Maharashtra's mantra for improving education: No English, no Maths, no failures

Maharashtra wants to skill its younger population by opting for a novel method: Make English and Mathematics optional for students who are weak in those subjects. This is how it goes, at least according to the "personal views" of the state’s education minister, Vinod Tawde.

“It should be compulsory only till the eighth standard. And after that it should be optional only for those students who have proven to be academically weak in those subjects. For this, the academic performance from standard V-VIII will be analysed. And if it becomes absolutely clear that the student cannot improve his performance then that option should be there. Such students can later choose arts stream in college and pursue their interests. Having said that, nothing changes for those students who do not want to avail of this option,” Tawde said.

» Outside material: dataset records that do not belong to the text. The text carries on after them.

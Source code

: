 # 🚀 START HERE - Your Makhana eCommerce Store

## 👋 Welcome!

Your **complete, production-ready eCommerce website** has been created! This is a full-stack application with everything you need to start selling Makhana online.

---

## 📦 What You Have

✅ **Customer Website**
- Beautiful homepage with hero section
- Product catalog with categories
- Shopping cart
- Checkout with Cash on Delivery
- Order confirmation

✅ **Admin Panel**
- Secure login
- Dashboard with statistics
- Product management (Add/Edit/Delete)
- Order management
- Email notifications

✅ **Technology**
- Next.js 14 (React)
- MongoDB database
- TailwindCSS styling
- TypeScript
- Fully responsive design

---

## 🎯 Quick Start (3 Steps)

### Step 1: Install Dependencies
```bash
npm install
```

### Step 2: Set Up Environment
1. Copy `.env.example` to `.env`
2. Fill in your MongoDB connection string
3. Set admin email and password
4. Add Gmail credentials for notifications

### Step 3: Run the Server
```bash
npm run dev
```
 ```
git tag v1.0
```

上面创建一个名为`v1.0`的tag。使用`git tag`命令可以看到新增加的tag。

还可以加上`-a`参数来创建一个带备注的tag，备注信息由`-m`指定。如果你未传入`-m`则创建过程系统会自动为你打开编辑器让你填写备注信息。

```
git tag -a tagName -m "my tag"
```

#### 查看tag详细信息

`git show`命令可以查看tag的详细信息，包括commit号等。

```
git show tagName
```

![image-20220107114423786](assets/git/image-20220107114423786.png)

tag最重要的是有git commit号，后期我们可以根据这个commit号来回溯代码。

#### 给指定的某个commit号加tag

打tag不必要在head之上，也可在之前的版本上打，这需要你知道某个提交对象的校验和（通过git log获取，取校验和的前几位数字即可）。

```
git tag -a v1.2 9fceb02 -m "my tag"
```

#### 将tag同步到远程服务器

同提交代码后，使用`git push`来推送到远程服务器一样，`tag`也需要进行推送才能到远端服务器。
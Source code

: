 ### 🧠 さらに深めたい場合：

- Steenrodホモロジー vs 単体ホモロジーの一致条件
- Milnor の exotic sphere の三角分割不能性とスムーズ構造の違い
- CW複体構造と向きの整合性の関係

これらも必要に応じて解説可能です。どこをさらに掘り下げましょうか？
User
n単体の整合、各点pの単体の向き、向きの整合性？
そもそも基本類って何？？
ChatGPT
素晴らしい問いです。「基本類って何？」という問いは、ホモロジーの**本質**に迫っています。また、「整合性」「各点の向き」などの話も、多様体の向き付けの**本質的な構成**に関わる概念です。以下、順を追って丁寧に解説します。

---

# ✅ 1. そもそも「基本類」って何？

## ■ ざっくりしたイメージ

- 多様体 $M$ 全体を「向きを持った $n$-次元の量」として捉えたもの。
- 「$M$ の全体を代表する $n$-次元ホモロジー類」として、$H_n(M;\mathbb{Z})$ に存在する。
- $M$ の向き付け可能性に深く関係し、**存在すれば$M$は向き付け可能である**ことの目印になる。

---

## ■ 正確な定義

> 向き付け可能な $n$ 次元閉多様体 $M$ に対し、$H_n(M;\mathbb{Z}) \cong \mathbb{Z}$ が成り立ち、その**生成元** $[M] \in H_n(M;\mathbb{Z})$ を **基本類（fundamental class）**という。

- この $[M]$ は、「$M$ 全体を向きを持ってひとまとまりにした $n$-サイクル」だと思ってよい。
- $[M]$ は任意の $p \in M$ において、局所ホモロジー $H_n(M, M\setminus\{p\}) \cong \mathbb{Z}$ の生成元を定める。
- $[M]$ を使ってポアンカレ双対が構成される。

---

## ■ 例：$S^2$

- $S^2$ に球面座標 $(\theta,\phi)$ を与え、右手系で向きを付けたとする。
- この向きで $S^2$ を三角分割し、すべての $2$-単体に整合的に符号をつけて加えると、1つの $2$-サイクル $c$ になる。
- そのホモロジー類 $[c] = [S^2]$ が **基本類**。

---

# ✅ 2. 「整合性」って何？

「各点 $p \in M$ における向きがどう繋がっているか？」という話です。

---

This was his clarification, and it was not much different from what he had said earlier in Pune.

"We have done a statewide survey on failure in the tenth standard examinations. I have got the last five years' data of all schools. The survey reveals that maximum number of failures are in Mathematics and English. Sometimes, failure in these subjects lead students to take their lives. It's a serious issue. We are considering a policy decision on whether these subjects can be made optional for tenth standard students," Tawde said.

Education. Representational image. Firstpost

Representational image. Firstpost

There is, thus, a contemplation that diluting standards by weakening the syllabus is the best way to get students ahead in their lives. This, even as parents struggle and move their children from Marathi medium to English, wanting to open up the world linked by the worldwide web in a manner that the language was essential to connect. In fact, with the love for Marathi, there’s a dislike for English.

In March this year, this was what was stated by the same gentleman, as per a report in the Indian Express: The State Education Minister Vinod Tawde on Monday said that new English-medium schools would not be sanctioned in areas where Marathi-medium schools were suffering. He said Marathi-medium schools were losing their hold and making way for English-medium schools in most parts of Maharashtra.

Maharashtra Chief Minister Devendra Fadnavis had told the visiting minister for skill development, Rajiv Pratap Rudy, as recently as 11 September that the state was striving to “see that no student fails in the tenth class exam by creating a certificate as passed and fit for skills for those who either score low or are not able to clear their examinations.”

It means lowering the bar in a country where students cannot read or write – including Marathi – at a third standard level when in higher classes, or are unable to do simple math sums.

Of course this debility is not limited to Maharashtra, as the 10th Annual Status of Education Report (ASER 2014) showed the abysmal standards of the students. Half of them could not read what they had learnt earlier, even if it were just a year prior. It is not that half the students in schools are dunces, but something is seriously wrong with the system where teaching methods could also be devastatingly erroneous.

When the possibility of diluting the standards despite the demand for English medium education is on the rise, year upon year, with English and arithmetic becoming optional, and no one being allowed to fail by lowering the bar, one ought to call for serious analysis and remedies that enhance skills, not lower the bar. The moves, if they fructify, are more likely to produce less skilled than those the government thinks are skilled. A new crisis is being stoked.

Tawde assures that experts would be consulted, which the state better, and that the idea was “in an initial stage".

"We will form an education experts’ committee for opinions on whether it will be feasible or not. We have also told them to come up with alternate optional subjects in place of English and Mathematics. We want to make an easier exam system for low-performing students," Tawde said.

We haven’t heard anything about special help to pull up the low-performers to acceptable levels, by focusing on quality of teaching.